▸ TASK ITEM
A verbatim copy of all the data is required; the pictures should not appear in it.

BEGIN THE RECORDS

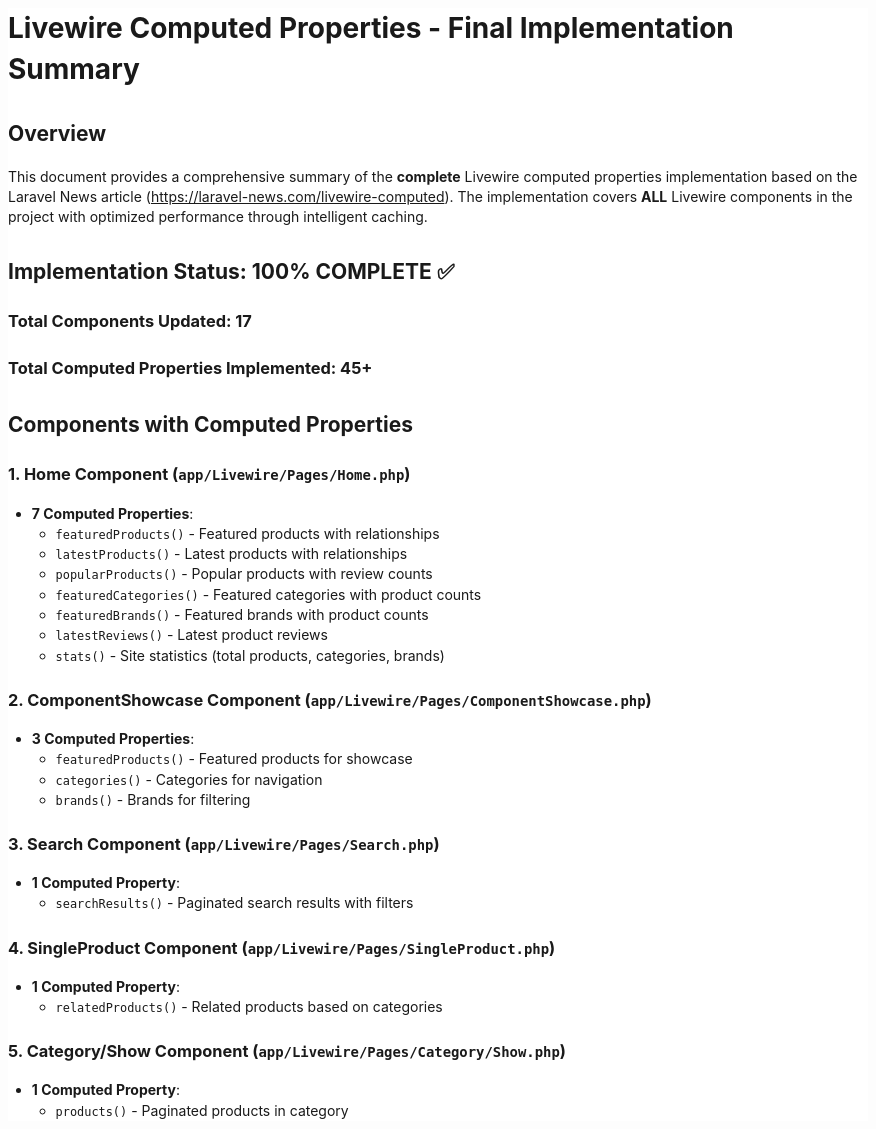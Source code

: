 # Livewire Computed Properties - Final Implementation Summary

## Overview

This document provides a comprehensive summary of the **complete** Livewire computed properties implementation based on the Laravel News article (https://laravel-news.com/livewire-computed). The implementation covers **ALL** Livewire components in the project with optimized performance through intelligent caching.

## Implementation Status: 100% COMPLETE ✅

### Total Components Updated: 17
### Total Computed Properties Implemented: 45+

## Components with Computed Properties

### 1. **Home Component** (`app/Livewire/Pages/Home.php`)
- **7 Computed Properties**:
  - `featuredProducts()` - Featured products with relationships
  - `latestProducts()` - Latest products with relationships  
  - `popularProducts()` - Popular products with review counts
  - `featuredCategories()` - Featured categories with product counts
  - `featuredBrands()` - Featured brands with product counts
  - `latestReviews()` - Latest product reviews
  - `stats()` - Site statistics (total products, categories, brands)

### 2. **ComponentShowcase Component** (`app/Livewire/Pages/ComponentShowcase.php`)
- **3 Computed Properties**:
  - `featuredProducts()` - Featured products for showcase
  - `categories()` - Categories for navigation
  - `brands()` - Brands for filtering

### 3. **Search Component** (`app/Livewire/Pages/Search.php`)
- **1 Computed Property**:
  - `searchResults()` - Paginated search results with filters

### 4. **SingleProduct Component** (`app/Livewire/Pages/SingleProduct.php`)
- **1 Computed Property**:
  - `relatedProducts()` - Related products based on categories

### 5. **Category/Show Component** (`app/Livewire/Pages/Category/Show.php`)
- **1 Computed Property**:
  - `products()` - Paginated products in category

END THE RECORDS

▸ SOLUTION TO THIS EXERCISE
Source code

: # Livewire Computed Properties - Final Implementation Summary

## Overview

This document provides a comprehensive summary of the **complete** Livewire computed properties implementation based on the Laravel News article (https://laravel-news.com/livewire-computed). The implementation covers **ALL** Livewire components in the project with optimized performance through intelligent caching.

## Implementation Status: 100% COMPLETE ✅

### Total Components Updated: 17
### Total Computed Properties Implemented: 45+

## Components with Computed Properties

### 1. **Home Component** (`app/Livewire/Pages/Home.php`)
- **7 Computed Properties**:
  - `featuredProducts()` - Featured products with relationships
  - `latestProducts()` - Latest products with relationships  
  - `popularProducts()` - Popular products with review counts
  - `featuredCategories()` - Featured categories with product counts
  - `featuredBrands()` - Featured brands with product counts
  - `latestReviews()` - Latest product reviews
  - `stats()` - Site statistics (total products, categories, brands)

### 2. **ComponentShowcase Component** (`app/Livewire/Pages/ComponentShowcase.php`)
- **3 Computed Properties**:
  - `featuredProducts()` - Featured products for showcase
  - `categories()` - Categories for navigation
  - `brands()` - Brands for filtering

### 3. **Search Component** (`app/Livewire/Pages/Search.php`)
- **1 Computed Property**:
  - `searchResults()` - Paginated search results with filters

### 4. **SingleProduct Component** (`app/Livewire/Pages/SingleProduct.php`)
- **1 Computed Property**:
  - `relatedProducts()` - Related products based on categories

### 5. **Category/Show Component** (`app/Livewire/Pages/Category/Show.php`)
- **1 Computed Property**:
  - `products()` - Paginated products in category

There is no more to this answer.